12 january 2012, 19:30
0
Voting. Photo by Yaroslav Radlovskiy©
Voting. Photo by Yaroslav Radlovskiy©
Kazakhstan on Sunday votes in parliamentary polls touted by the authorities as a chance to freshen up politics but shadowed by an outbreak of unrest in the west of the country less than a month ago, AFP reports.

President Nursultan Nazarbayev called the elections several months ahead of the scheduled date to introduce new figures into parliament, whose seats are currently all occupied by loyalists of the ruling Nur Otan party.

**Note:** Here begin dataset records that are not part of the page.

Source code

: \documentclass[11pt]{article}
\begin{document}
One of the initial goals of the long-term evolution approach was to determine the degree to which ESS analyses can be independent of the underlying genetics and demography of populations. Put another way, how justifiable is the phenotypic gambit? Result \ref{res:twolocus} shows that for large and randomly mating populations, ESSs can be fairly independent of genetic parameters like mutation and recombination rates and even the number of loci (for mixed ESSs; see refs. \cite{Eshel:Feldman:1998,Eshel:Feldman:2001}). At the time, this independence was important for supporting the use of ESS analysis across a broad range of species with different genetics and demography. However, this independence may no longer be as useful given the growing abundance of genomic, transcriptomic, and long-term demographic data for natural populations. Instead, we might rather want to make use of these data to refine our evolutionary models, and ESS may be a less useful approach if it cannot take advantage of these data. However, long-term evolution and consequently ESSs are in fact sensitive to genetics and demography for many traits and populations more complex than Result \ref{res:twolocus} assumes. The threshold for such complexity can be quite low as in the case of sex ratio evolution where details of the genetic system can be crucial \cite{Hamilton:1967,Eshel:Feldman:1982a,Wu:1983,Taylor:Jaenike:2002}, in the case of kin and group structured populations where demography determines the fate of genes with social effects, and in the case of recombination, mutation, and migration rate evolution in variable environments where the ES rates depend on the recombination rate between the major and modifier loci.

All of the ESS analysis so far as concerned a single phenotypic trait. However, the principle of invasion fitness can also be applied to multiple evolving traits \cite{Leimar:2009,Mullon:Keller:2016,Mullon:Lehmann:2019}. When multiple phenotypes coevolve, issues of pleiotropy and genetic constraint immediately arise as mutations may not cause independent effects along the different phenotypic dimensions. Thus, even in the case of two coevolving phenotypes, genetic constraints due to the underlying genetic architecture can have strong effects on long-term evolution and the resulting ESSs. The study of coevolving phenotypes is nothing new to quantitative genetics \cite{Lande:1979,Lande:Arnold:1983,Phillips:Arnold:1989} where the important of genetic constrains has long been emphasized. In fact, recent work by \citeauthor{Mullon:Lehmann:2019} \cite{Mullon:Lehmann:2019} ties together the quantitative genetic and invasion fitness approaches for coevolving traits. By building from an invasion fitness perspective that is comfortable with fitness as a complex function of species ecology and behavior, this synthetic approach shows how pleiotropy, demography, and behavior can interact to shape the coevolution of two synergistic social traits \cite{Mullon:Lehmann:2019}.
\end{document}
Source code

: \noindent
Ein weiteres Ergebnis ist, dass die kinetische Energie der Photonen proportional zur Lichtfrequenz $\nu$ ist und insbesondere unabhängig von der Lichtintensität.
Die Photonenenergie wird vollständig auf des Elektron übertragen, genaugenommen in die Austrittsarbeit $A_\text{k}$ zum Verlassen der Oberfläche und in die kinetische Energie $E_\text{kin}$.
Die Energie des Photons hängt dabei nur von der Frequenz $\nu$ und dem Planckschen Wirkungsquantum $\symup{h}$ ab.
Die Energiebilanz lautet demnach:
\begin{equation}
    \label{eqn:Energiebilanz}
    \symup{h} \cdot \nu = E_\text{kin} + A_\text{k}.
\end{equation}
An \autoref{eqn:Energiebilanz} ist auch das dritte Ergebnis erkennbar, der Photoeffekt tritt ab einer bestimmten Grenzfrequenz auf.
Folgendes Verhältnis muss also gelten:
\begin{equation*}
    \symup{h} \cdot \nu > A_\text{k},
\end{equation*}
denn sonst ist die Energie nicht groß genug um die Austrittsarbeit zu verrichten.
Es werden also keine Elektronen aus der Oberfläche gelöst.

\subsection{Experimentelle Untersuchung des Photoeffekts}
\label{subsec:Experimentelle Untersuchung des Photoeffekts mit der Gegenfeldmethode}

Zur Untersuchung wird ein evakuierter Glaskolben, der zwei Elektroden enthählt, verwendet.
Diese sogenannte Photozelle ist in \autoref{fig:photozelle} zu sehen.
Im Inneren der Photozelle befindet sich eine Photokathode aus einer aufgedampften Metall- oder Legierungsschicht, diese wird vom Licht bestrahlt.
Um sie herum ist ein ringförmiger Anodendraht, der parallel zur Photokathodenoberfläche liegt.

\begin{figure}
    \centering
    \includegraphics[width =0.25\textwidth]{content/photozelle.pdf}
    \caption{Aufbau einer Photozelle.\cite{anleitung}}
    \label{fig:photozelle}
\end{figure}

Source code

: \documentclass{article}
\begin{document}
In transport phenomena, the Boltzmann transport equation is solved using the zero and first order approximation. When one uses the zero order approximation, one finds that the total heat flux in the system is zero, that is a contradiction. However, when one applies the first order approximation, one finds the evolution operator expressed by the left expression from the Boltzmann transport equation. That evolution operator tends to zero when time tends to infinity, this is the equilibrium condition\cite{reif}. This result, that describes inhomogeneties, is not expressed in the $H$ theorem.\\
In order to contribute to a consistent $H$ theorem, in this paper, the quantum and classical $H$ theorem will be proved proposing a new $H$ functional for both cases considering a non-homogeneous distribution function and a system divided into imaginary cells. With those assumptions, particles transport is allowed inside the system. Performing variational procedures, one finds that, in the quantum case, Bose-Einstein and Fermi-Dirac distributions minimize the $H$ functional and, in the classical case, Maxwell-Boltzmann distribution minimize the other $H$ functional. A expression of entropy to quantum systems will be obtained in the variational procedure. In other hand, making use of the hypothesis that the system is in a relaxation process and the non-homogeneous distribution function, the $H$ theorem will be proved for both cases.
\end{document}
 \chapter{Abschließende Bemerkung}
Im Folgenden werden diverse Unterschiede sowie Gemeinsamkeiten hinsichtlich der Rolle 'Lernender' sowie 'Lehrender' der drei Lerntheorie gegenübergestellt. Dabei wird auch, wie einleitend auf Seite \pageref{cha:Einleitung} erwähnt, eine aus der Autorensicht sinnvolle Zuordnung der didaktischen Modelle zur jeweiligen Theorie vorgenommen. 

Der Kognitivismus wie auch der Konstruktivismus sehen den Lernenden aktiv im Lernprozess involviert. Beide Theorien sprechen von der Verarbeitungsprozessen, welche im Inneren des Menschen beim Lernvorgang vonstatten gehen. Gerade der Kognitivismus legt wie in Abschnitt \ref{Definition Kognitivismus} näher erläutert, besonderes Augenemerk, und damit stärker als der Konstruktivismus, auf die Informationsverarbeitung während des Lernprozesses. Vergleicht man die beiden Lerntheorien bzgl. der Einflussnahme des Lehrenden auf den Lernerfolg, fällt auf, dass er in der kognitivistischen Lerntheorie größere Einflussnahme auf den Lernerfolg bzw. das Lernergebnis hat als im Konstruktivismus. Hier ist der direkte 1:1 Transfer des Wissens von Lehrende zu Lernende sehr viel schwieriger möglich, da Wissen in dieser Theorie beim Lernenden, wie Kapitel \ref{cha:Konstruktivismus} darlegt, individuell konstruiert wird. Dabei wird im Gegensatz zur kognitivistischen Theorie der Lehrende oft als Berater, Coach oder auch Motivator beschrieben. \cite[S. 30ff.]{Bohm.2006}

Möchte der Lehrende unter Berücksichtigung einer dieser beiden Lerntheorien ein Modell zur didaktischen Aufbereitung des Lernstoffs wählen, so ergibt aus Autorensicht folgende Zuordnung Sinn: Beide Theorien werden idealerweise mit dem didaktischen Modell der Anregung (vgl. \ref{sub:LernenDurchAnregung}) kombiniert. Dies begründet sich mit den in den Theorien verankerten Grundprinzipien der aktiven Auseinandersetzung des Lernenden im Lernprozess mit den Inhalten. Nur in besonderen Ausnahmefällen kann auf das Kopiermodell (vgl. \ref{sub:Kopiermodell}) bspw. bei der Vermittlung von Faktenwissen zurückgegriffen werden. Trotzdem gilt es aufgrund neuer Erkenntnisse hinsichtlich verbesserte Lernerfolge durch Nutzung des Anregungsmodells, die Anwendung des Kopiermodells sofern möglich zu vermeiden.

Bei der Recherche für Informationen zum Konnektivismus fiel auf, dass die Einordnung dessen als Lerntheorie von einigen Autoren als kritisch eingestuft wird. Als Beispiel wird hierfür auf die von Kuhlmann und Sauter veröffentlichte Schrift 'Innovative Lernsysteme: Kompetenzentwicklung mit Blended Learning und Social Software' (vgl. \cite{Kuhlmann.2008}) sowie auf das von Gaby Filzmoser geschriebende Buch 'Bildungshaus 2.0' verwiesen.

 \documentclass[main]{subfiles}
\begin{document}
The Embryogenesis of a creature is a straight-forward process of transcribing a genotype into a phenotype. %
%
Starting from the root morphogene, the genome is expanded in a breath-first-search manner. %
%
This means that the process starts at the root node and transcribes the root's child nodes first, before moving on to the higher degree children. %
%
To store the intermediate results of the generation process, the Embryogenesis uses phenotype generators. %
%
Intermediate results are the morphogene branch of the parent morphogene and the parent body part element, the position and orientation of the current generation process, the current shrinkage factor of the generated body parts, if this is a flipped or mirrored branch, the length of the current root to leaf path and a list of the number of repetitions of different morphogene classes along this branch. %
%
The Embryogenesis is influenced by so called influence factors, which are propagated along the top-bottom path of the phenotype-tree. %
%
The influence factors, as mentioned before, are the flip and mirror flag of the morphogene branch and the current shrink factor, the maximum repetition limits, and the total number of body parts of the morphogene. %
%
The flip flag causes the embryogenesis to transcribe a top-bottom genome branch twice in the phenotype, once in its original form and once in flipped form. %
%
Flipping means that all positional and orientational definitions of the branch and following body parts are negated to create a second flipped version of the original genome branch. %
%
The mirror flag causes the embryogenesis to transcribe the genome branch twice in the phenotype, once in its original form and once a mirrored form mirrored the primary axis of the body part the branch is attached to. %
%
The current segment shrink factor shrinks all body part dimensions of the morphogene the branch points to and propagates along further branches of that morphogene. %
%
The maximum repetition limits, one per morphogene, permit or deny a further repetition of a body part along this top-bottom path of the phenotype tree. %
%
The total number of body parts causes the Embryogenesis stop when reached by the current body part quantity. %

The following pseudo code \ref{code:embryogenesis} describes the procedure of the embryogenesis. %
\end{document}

A colourful array of candidates are heading the Nur Otan party list, ranging from the president's eldest daughter Dariga to the cyclist Alexander Vinokurov, arguably the most famous sportsman in the country.

Nazarbayev has expressed hope that the elections will give the energy-rich nation of over 16 million a more modern looking parliament after previous sessions provided little more than sycophantic endorsements for his policies.

"Amid the current instability and turbulence in the world we need to preserve unity and elections will help this," said Nazarbayev who has ruled Kazakhstan since even before the fall of the Soviet Union.

"Elections should consolidate society," he said.

It is certain that Nur Otan (Light of the Fatherland) will face some opposition in the new parliament as under a new rule the party that comes second will obtain seats even if it wins less than the seven-percent threshold.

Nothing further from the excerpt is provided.